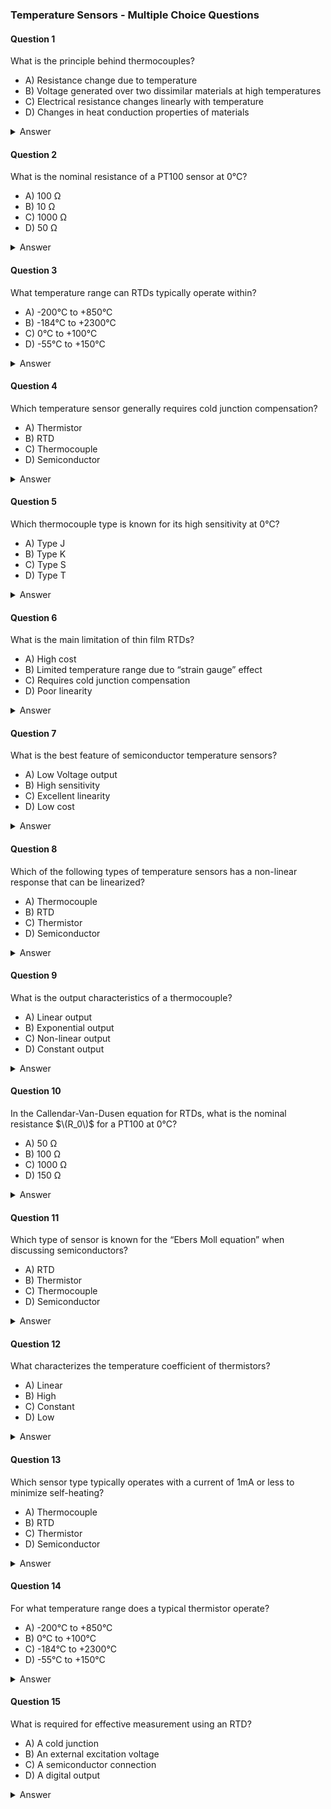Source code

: 
### Temperature Sensors - Multiple Choice Questions

#### Question 1
What is the principle behind thermocouples?
- A) Resistance change due to temperature
- B) Voltage generated over two dissimilar materials at high temperatures
- C) Electrical resistance changes linearly with temperature
- D) Changes in heat conduction properties of materials

<details>
<summary>Answer</summary>
B) Voltage generated over two dissimilar materials at high temperatures
</details>

#### Question 2
What is the nominal resistance of a PT100 sensor at 0°C?
- A) 100 Ω
- B) 10 Ω
- C) 1000 Ω
- D) 50 Ω

<details>
<summary>Answer</summary>
A) 100 Ω
</details>

#### Question 3
What temperature range can RTDs typically operate within?
- A) -200°C to +850°C
- B) -184°C to +2300°C
- C) 0°C to +100°C
- D) -55°C to +150°C

<details>
<summary>Answer</summary>
A) -200°C to +850°C
</details>

#### Question 4
Which temperature sensor generally requires cold junction compensation?
- A) Thermistor
- B) RTD
- C) Thermocouple
- D) Semiconductor

<details>
<summary>Answer</summary>
C) Thermocouple
</details>

#### Question 5
Which thermocouple type is known for its high sensitivity at 0°C?
- A) Type J
- B) Type K
- C) Type S
- D) Type T

<details>
<summary>Answer</summary>
A) Type J
</details>

#### Question 6
What is the main limitation of thin film RTDs?
- A) High cost
- B) Limited temperature range due to “strain gauge” effect
- C) Requires cold junction compensation
- D) Poor linearity

<details>
<summary>Answer</summary>
B) Limited temperature range due to “strain gauge” effect
</details>

#### Question 7
What is the best feature of semiconductor temperature sensors?
- A) Low Voltage output
- B) High sensitivity
- C) Excellent linearity
- D) Low cost

<details>
<summary>Answer</summary>
D) Low cost
</details>

#### Question 8
Which of the following types of temperature sensors has a non-linear response that can be linearized?
- A) Thermocouple
- B) RTD
- C) Thermistor
- D) Semiconductor

<details>
<summary>Answer</summary>
C) Thermistor
</details>

#### Question 9
What is the output characteristics of a thermocouple?
- A) Linear output
- B) Exponential output
- C) Non-linear output
- D) Constant output

<details>
<summary>Answer</summary>
C) Non-linear output
</details>

#### Question 10
In the Callendar-Van-Dusen equation for RTDs, what is the nominal resistance $\(R_0\)$ for a PT100 at 0°C?
- A) 50 Ω
- B) 100 Ω
- C) 1000 Ω
- D) 150 Ω

<details>
<summary>Answer</summary>
B) 100 Ω
</details>

#### Question 11
Which type of sensor is known for the “Ebers Moll equation” when discussing semiconductors?
- A) RTD
- B) Thermistor
- C) Thermocouple
- D) Semiconductor

<details>
<summary>Answer</summary>
D) Semiconductor
</details>

#### Question 12
What characterizes the temperature coefficient of thermistors?
- A) Linear
- B) High
- C) Constant
- D) Low

<details>
<summary>Answer</summary>
B) High
</details>

#### Question 13
Which sensor type typically operates with a current of 1mA or less to minimize self-heating?
- A) Thermocouple
- B) RTD
- C) Thermistor
- D) Semiconductor

<details>
<summary>Answer</summary>
B) RTD
</details>

#### Question 14
For what temperature range does a typical thermistor operate?
- A) -200°C to +850°C
- B) 0°C to +100°C
- C) -184°C to +2300°C
- D) -55°C to +150°C

<details>
<summary>Answer</summary>
B) 0°C to +100°C
</details>

#### Question 15
What is required for effective measurement using an RTD?
- A) A cold junction
- B) An external excitation voltage
- C) A semiconductor connection
- D) A digital output

<details>
<summary>Answer</summary>
B) An external excitation voltage
</details>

================================

▸ **What the task requires**:
An exact, complete copy of the lines above from the one with "### Temperature Sensors" through the one with "- B) Voltage" is the whole answer.

▸ **Task response**:
### Temperature Sensors - Multiple Choice Questions

#### Question 1
What is the principle behind thermocouples?
- A) Resistance change due to temperature
- B) Voltage generated over two dissimilar materials at high temperatures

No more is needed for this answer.